If they couldn’t – the dreaded one-florist town! – the couple could, under my proposal: (1) forego flowers (gasp!); (2) if botanically feasible, order some from out-of-town, or (3) fail to respect the wishes of the religiously objecting florist and use their services anyway. Wilson et al. would achieve that result through a “hardship exception” (only in a wedding-obsessed culture could the possibility of having no flowers at a wedding be thought of as a “hardship,” by the way), but then we might find ourselves litigating the issue of hardship. “We had a hardship.” “No, you didn’t.” Please, stop. Let’s not invent laws we hardly need.
Let’s be clear what we’re talking about here: a situation in which a gay married couple or a gay couple about to get married seeks some good or service as a couple and is refused that good or service on the grounds that the provider objects to gay marriage (not gay people) for religious reasons. The gay couple nevertheless wants to force the transaction by seeking some legal remedy under a state antidiscrimination law that (a) applies to the transaction and (b) is not already subject to an exemption for religious objectors. I have found no reported cases so far in which all these conditions were present. But that doesn’t mean they won’t ever happen. It is for dealing with such cases that we are seeing proposals for special religious-liberty exemptions that apply to the provision of goods or services related to a gay marriage or to the status of being in a gay marriage.
Culhane’s proposal for dealing with what seems likely to be a very rare confrontation will not please purists on either side, who really want maximum cultural conflict over this issue. On the pro-SSM side, some will insist that allowing a florist to put up a “no gay couples” sign is repugnant, even if the florist in fact is required not to discriminate. To them it would be akin to inviting Ollie’s BBQ to put up a sign saying “no colored folks — but the law requires us to serve you anyway.” On the anti-SSM side, some will insist that the signs are just window-dressing, provide no legal protection, and may expose business owners to even more litigation by advertising their aversion to gay marriage.
But if, as I suspect, (1) gay couples will generally not want to work with business owners who make it plain that they object to same-sex marriages, and (2) only the most sincerely and deeply religious objectors would put up such a sign, the number of religious-liberty legal confrontations over SSM ceremonies should be reduced.

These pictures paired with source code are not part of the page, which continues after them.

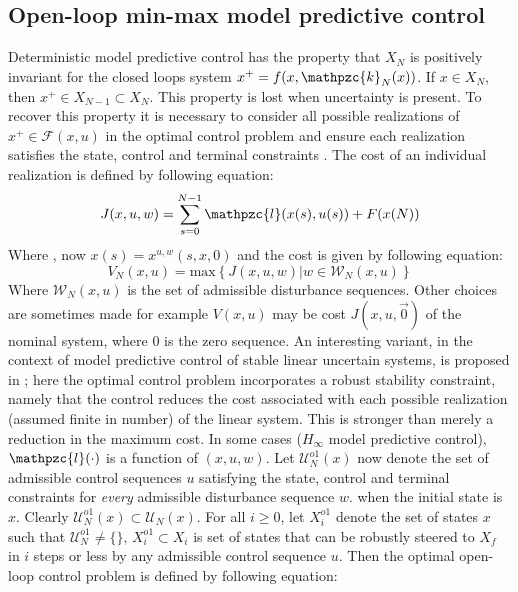 \subsection*{Open-loop min-max model predictive control}
\noindent Deterministic model predictive control has the property that $X_N$ is positively invariant for the closed loops system $x^+=f(x,\mathpzc{k}_N(x))$. If $x\in X_N$, then $x^+ \in X_{N-1}\subset X_N$. This property is lost when uncertainty is present. To recover this property it is necessary to consider all possible realizations of $x^+ \in \mathscr{F}(x,u)$ in the optimal control problem and ensure each realization satisfies the state, control and terminal constraints \cite{michalska1993robust,chen1997game,de1999robustness}. The cost of an individual realization is defined by following equation:
\begin{equation}
    J(x,u,w) = \sum_{s=0}^{N-1} \mathpzc{l}(x(s),u(s)) + F(x(N))
\end{equation}
\noindent Where , now $x(s)=x^{u,w}(s,x,0)$ and the cost is given by following equation:
\begin{equation}
    V_N(x,u)= \text{max}\left\{J(x,u,w)|w \in \mathscr{W}_N(x,u)\right\}
\end{equation}
\noindent Where $\mathscr{W}_N(x,u)$ is the set of admissible disturbance sequences. Other choices are sometimes made for example $V(x,u)$ may be cost $J(x,u,\vec{0})$ of the nominal system, where $0$ is the zero sequence. An interesting variant, in the context of model predictive control of stable linear uncertain systems, is proposed in \cite{badgwell1997robust}; here the optimal control problem incorporates a robust stability constraint, namely that the control reduces the cost associated with each possible realization (assumed finite in number) of the linear system. This is stronger than merely a reduction in the maximum cost. In some cases ($H_\infty$ model predictive control), $\mathpzc{l}(\cdot)$ is a function of $(x,u,w)$. Let $\mathscr{U}_N^{o1}(x)$ now denote the set of admissible control sequences $u$ satisfying the state, control and terminal constraints for \textit{every} admissible  disturbance sequence $w$. when the initial state is $x$. Clearly $\mathscr{U}_N^{o1}(x)\subset\mathscr{U}_N(x)$. For all $i\ge 0$, let $X_i^{o1}$ denote the set of states $x$ such that $\mathscr{U}_N^{o1}\neq\{\}$, $X_i^{o1}\subset X_i$ is set of states that can be robustly steered to $X_f$ in $i$ steps or less by any admissible control sequence $u$. Then the optimal open-loop control problem is defined by following equation:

The potential difficulty with Culhane’s proposal is that it might be too clever and subtle to work politically. How do you sell the idea that a business owner has a right to put up a sign but no right to act on the message in the sign?
An alternative would be to include a specific religious-liberty exemption in SSM laws but require the sign display (“no gay couples”) as a condition of being protected by the exemption. This should also reduce litigation, for the same reasons discussed above. Only the serious culture warriors will force the issue. I suppose there might be a First Amendment objection to requiring the sign display as a condition for getting the protection of the exemption. But since the exemption itself is not constitutionally required, that would be a complicated and doubtful claim.
I’m open to either alternative in principle, since in my view there is very little legal or experiential justification for special religious-liberty carve-outs in laws authorizing SSM, but some accommodation may be necessary politically to assuage SSM moderates in state legislatures and in referenda.